Biochar has the characteristics of good stability, high porosity, and large surface area. There are very different research results on the effect of biochar on CH4 emissions in paddy fields, as follows: (1) incorporating biochar into paddy fields reduced the CH4 emissions in the rice growth cycle; (2) adding biochar had no effect on CH4 emissions (Xie et al. 2013); and (3) adding biochar increased CH4 emissions in paddy fields (Zhang et al. 2012). However, biochar as the anode of MFCs seems to reduce CH4 emissions from rice paddies. Studies have shown that the CH4 emissions of biochar anodes are 39% lower than those of carbon felt anodes (Khudzari et al. 2019).
Microbial fuel cells for environmental monitoring
In recent years, with the gradual development of MFCs in chemistry, electrochemistry, and microorganisms, they have been widely used in the field of environmental monitoring. MFCs are used as energy supply devices to provide the required power for remote sensors, and are also used as self-powered biosensors to detect environmental pollutants (Huang et al. 2011).

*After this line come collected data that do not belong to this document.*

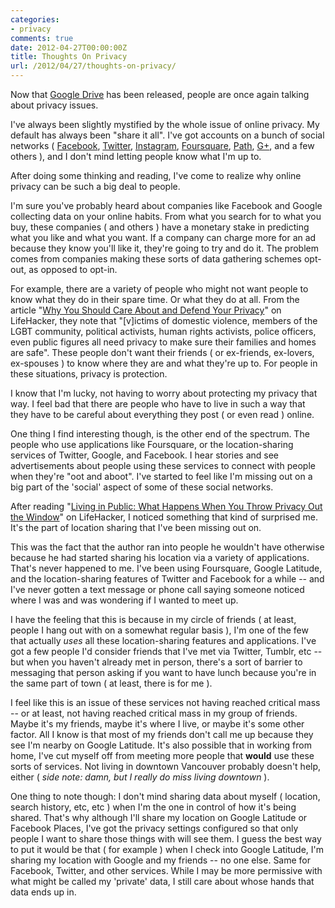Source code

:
 ```yaml
---
categories:
- privacy
comments: true
date: 2012-04-27T00:00:00Z
title: Thoughts On Privacy
url: /2012/04/27/thoughts-on-privacy/
---
```


Now that [Google Drive](https://drive.google.com/) has been released, people are once again talking about privacy issues.

I've always been slightly mystified by the whole issue of online privacy. My default has always been "share it all". I've got accounts on a bunch of social networks ( [Facebook](http://www.facebook.com/sean.patrick.hagen), [Twitter](http://twitter.com/seanhagen), [Instagram](http://instagrid.me/seanhagen/), [Foursquare](https://foursquare.com/seanhagen), [Path](http://www.path.com/), [G+](https://plus.google.com/102331710139777622213/posts), and a few others ), and I don't mind letting people know what I'm up to.

After doing some thinking and reading, I've come to realize why online privacy can be such a big deal to people.

<!--more-->

I'm sure you've probably heard about companies like Facebook and Google collecting data on your online habits. From what you search for to what you buy, these companies ( and others ) have a monetary stake in predicting what you like and what you want. If a company can charge more for an ad because they know you'll like it, they're going to try and do it. The problem comes from companies making these sorts of data gathering schemes opt-out, as opposed to opt-in.

For example, there are a variety of people who might not want people to know what they do in their spare time. Or what they do at all. From the article "[Why You Should Care About and Defend Your Privacy](http://lifehacker.com/5904966/why-you-should-care-about-and-defend-your-privacy)" on LifeHacker, they note that "[v]ictims of domestic violence, members of the LGBT community, political activists, human rights activists, police officers, even public figures all need privacy to make sure their families and homes are safe". These people don't want their friends ( or ex-friends, ex-lovers, ex-spouses ) to know where they are and what they're up to. For people in these situations, privacy is protection.

I know that I'm lucky, not having to worry about protecting my privacy that way. I feel bad that there are people who have to live in such a way that they have to be careful about everything they post ( or even read ) online.

One thing I find interesting though, is the other end of the spectrum. The people who use applications like Foursquare, or the location-sharing services of Twitter, Google, and Facebook. I hear stories and see advertisements about people using these services to connect with people when they're "oot and aboot". I've started to feel like I'm missing out on a big part of the 'social' aspect of some of these social networks.

After reading "[Living in Public: What Happens When You Throw Privacy Out the Window](http://lifehacker.com/5905347/living-in-public-what-happens-when-you-throw-privacy-out-the-window)" on LifeHacker, I noticed something that kind of surprised me. It's the part of location sharing that I've been missing out on.

This was the fact that the author ran into people he wouldn't have otherwise because he had started sharing his location via a variety of applications. That's never happened to me. I've been using Foursquare, Google Latitude, and the location-sharing features of Twitter and Facebook for a while -- and I've never gotten a text message or phone call saying someone noticed where I was and was wondering if I wanted to meet up.

I have the feeling that this is because in my circle of friends ( at least, people I hang out with on a somewhat regular basis ), I'm one of the few that actually _uses_ all these location-sharing features and applications. I've got a few people I'd consider friends that I've met via Twitter, Tumblr, etc -- but when you haven't already met in person, there's a sort of barrier to messaging that person asking if you want to have lunch because you're in the same part of town ( at least, there is for me ).

I feel like this is an issue of these services not having reached critical mass -- or at least, not having reached critical mass in my group of friends. Maybe it's my friends, maybe it's where I live, or maybe it's some other factor. All I know is that most of my friends don't call me up because they see I'm nearby on Google Latitude. It's also possible that in working from home, I've cut myself off from meeting more people that **would** use these sorts of services. Not living in downtown Vancouver probably doesn't help, either ( _side note: damn, but I really do miss living downtown_ ).

One thing to note though: I don't mind sharing data about myself ( location, search history, etc, etc ) when I'm the one in control of how it's being shared. That's why although I'll share my location on Google Latitude or Facebook Places, I've got the privacy settings configured so that only people I want to share those things with will see them. I guess the best way to put it would be that ( for example ) when I check into Google Latitude, I'm sharing my location with Google and my friends -- no one else. Same for Facebook, Twitter, and other services. While I may be more permissive with what might be called my 'private' data, I still care about whose hands that data ends up in.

Because of the sustainability of power generation, MFCs are used as a long-term alternative power supply for remote monitoring sensors in remote areas. As a power supply for sensors, MFCs need sufficient power output and stable potential. The use of supercapacitors and DC/DC converters contribute to solve these two problems (Donovan et al. 2011). Through a power management system, MFCs operate sensors and integrate a telemetry system to transmit remote signals wirelessly (Kim et al. 2007). Under natural conditions, there are several factors that affect the power and potential output of MFCs, such as temperature, acidity/basicity (Raghavulu et al. 2009), the presence of toxic substances and inhibitors. With the increase in temperature, the resistivity of the solution decreases and microbial metabolism and membrane permeability are enhanced, which improves the power output of MFCs. However, some microorganisms achieve optimal performance at low temperatures, which contributes to the application of MFC-driven sensors in cold regions (Vazquez-Larios et al. 2010). The acidity/alkalinity affects the activity of microorganisms. Most MFCs operate best under neutral conditions (Oliveira et al. 2013).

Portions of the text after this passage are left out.